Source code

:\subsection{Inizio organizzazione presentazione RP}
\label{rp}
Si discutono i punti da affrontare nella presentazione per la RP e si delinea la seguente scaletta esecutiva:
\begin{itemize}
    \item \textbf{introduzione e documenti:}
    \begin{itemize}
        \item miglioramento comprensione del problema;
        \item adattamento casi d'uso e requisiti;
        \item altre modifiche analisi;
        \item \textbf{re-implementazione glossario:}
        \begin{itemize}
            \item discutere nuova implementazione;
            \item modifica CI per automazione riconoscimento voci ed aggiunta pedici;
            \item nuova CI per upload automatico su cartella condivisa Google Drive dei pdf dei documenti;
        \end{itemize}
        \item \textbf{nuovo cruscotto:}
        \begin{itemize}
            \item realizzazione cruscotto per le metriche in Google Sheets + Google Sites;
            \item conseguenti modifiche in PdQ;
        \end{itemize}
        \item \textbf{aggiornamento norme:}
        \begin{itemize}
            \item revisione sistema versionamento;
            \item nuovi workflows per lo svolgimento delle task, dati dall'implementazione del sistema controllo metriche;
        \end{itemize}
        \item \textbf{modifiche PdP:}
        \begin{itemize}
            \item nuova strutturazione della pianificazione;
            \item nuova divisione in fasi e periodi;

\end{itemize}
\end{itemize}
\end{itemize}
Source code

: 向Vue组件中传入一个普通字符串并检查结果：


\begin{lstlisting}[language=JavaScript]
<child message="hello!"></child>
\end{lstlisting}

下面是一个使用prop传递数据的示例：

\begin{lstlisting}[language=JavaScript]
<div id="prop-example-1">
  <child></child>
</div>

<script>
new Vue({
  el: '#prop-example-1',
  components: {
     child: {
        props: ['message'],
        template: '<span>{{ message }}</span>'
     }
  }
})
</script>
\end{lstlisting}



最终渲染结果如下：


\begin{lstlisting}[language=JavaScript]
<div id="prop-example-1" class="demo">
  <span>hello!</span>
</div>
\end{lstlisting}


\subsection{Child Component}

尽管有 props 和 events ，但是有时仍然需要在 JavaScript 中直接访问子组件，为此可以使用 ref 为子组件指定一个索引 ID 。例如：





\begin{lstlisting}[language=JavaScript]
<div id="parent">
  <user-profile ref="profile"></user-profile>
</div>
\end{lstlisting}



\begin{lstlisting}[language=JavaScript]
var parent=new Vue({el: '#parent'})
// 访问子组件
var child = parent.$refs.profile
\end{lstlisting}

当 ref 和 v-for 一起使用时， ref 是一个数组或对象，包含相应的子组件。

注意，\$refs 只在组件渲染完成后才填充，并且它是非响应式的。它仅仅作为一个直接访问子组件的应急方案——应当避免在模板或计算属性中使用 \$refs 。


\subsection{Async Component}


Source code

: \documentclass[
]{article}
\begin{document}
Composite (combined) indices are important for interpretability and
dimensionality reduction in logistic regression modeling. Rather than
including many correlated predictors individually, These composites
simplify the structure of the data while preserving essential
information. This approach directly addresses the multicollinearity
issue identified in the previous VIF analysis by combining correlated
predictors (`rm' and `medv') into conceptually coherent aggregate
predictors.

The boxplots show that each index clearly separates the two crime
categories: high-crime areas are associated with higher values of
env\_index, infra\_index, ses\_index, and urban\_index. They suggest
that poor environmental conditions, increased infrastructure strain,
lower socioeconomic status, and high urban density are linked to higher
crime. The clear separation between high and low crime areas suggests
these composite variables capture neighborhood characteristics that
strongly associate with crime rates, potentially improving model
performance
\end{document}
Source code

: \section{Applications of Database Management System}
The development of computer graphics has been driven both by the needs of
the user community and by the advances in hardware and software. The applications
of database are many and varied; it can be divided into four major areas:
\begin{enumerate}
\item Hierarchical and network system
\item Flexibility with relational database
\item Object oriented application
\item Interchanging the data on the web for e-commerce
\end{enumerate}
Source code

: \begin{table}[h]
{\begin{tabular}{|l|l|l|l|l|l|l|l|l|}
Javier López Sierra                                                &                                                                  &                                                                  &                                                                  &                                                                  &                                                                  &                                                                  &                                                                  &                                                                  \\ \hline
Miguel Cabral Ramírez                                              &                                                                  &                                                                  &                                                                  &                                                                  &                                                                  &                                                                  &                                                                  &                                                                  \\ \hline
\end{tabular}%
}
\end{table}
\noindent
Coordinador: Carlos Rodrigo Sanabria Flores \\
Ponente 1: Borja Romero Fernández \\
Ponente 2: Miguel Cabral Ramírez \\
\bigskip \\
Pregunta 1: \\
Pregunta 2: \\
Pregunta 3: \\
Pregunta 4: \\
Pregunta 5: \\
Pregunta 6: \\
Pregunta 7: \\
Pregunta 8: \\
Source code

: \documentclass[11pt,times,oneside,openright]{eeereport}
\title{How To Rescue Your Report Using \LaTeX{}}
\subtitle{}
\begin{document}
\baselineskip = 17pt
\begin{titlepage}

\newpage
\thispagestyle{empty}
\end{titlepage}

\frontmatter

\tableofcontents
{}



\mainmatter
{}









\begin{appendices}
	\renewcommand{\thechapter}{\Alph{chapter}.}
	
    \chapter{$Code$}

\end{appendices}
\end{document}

※ ※ ※

▶ **Work to be completed**
Which lines of the listing contain the string "message"? Copy each of them.

▶ **Task response**
<child message="hello!"></child>
        props: ['message'],
        template: '<span>{{ message }}</span>'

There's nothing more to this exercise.